Instructions to follow
Below are records; how many of their lines contain "generated"? Reply with the number and no other words.

Input data

--*--

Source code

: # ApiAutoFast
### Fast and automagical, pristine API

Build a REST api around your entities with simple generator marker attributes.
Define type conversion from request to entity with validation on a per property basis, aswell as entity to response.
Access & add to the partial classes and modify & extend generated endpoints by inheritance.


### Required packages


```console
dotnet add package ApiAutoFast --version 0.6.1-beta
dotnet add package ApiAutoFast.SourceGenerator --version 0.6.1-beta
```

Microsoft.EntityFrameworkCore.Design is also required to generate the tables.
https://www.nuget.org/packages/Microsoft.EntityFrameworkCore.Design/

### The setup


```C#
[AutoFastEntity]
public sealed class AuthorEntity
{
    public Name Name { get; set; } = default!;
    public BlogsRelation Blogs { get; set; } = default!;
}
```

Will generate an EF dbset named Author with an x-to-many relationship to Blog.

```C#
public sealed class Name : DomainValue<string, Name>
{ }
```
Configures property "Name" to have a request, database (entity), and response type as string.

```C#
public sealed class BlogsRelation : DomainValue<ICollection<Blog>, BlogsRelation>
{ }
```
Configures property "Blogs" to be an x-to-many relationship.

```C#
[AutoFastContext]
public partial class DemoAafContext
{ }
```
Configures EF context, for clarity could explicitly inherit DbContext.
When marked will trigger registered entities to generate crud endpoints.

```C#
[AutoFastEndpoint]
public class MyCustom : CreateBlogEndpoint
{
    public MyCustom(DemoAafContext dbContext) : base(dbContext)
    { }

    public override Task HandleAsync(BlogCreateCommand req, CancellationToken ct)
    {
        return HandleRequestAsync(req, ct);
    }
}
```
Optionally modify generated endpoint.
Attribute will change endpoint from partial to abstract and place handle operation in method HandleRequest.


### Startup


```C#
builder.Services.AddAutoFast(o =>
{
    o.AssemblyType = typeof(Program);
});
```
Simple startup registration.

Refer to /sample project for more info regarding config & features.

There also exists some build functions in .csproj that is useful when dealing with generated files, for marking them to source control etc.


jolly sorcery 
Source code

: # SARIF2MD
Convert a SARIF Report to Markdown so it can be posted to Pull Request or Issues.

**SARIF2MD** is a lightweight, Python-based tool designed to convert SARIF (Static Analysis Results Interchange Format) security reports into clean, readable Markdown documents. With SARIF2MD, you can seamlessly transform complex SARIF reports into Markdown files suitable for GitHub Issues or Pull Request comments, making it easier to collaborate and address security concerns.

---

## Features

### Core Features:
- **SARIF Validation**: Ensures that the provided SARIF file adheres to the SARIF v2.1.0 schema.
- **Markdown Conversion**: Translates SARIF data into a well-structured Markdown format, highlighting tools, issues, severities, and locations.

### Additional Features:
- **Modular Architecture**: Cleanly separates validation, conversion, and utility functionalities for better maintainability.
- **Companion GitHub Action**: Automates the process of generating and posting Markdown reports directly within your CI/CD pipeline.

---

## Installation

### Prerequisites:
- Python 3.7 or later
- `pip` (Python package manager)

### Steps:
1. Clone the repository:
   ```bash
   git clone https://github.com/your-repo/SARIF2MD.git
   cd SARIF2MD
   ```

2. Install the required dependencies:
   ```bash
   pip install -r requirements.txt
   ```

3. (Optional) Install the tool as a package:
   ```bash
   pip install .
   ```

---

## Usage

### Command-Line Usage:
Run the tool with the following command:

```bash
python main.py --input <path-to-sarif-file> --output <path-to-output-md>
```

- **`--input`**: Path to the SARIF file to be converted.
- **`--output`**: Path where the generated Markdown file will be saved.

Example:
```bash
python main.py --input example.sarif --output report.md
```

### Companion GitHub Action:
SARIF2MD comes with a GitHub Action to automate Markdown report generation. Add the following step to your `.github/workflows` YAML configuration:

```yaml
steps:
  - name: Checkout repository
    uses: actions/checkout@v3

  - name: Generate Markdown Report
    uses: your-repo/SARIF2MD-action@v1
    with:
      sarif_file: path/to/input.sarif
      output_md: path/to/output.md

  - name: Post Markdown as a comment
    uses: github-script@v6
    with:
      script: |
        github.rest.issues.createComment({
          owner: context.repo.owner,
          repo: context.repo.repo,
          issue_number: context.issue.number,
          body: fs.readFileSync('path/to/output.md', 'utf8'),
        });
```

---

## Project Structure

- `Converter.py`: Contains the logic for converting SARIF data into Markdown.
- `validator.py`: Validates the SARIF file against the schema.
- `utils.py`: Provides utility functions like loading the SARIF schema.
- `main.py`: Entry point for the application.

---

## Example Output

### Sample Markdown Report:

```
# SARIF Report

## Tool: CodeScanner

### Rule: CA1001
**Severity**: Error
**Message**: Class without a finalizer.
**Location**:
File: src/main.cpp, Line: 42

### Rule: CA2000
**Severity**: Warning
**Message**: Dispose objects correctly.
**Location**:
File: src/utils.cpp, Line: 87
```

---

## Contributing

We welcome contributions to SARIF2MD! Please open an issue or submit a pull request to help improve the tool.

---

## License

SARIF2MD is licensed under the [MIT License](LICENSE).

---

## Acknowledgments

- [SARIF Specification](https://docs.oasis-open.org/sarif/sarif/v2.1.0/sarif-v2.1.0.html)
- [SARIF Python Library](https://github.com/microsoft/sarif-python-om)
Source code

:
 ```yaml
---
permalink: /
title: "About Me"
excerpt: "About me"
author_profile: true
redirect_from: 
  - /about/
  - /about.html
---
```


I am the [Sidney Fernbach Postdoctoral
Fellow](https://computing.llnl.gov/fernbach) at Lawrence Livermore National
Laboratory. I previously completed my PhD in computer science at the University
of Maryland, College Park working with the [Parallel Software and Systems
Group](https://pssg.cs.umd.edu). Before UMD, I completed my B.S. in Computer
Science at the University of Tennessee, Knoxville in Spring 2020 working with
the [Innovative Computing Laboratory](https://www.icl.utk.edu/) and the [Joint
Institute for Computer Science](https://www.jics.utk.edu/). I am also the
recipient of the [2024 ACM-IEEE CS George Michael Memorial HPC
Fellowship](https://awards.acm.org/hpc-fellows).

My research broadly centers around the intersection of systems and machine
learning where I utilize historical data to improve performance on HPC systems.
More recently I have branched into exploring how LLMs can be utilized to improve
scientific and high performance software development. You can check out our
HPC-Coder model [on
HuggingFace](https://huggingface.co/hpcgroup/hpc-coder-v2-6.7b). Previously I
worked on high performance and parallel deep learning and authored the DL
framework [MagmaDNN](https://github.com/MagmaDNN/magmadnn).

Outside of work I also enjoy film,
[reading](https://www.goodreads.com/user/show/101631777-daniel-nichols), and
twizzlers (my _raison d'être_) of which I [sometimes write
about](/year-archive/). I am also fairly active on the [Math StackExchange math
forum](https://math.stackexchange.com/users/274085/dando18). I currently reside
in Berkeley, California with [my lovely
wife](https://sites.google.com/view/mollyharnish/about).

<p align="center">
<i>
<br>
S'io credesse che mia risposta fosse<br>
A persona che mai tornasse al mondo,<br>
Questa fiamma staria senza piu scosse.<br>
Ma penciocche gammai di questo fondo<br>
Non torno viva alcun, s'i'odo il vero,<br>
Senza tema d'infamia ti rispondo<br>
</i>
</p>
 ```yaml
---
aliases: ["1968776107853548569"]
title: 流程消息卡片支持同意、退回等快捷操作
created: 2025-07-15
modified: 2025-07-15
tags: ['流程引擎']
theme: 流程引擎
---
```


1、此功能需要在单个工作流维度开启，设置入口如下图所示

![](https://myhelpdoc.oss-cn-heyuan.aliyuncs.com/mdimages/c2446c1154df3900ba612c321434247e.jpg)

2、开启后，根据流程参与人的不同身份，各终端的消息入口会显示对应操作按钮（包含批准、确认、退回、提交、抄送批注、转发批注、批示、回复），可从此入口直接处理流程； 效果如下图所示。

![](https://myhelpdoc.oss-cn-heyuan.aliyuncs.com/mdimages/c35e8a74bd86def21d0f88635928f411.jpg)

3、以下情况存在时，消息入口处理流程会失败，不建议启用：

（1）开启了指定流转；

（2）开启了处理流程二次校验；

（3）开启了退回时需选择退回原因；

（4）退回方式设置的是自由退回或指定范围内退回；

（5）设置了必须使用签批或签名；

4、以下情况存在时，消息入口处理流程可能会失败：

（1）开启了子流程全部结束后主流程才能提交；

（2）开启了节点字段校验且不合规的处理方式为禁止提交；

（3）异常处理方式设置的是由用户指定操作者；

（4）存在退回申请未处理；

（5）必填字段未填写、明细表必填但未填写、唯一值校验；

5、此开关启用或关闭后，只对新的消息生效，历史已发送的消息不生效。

--*--

Your solution
4